▶ **WHAT THIS TASK INVOLVES**
Your task is to repeat the entries underneath exactly, minus the pictures.

▶ **DATA SECTION**

'''

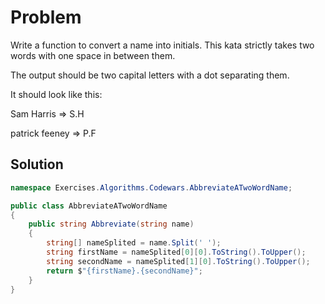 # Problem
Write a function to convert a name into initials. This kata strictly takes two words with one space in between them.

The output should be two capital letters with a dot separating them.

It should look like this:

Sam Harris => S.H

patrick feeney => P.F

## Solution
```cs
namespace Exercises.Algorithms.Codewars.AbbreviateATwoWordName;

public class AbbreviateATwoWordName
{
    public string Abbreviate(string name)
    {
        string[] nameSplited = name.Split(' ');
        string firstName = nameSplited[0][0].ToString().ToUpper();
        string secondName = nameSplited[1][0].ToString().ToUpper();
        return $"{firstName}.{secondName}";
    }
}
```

'''

▶ **ANSWER TO THIS TASK**
 # Problem
Write a function to convert a name into initials. This kata strictly takes two words with one space in between them.

The output should be two capital letters with a dot separating them.

It should look like this:

Sam Harris => S.H

patrick feeney => P.F

## Solution
```cs
namespace Exercises.Algorithms.Codewars.AbbreviateATwoWordName;

public class AbbreviateATwoWordName
{
    public string Abbreviate(string name)
    {
        string[] nameSplited = name.Split(' ');
        string firstName = nameSplited[0][0].ToString().ToUpper();
        string secondName = nameSplited[1][0].ToString().ToUpper();
        return $"{firstName}.{secondName}";
    }
}
```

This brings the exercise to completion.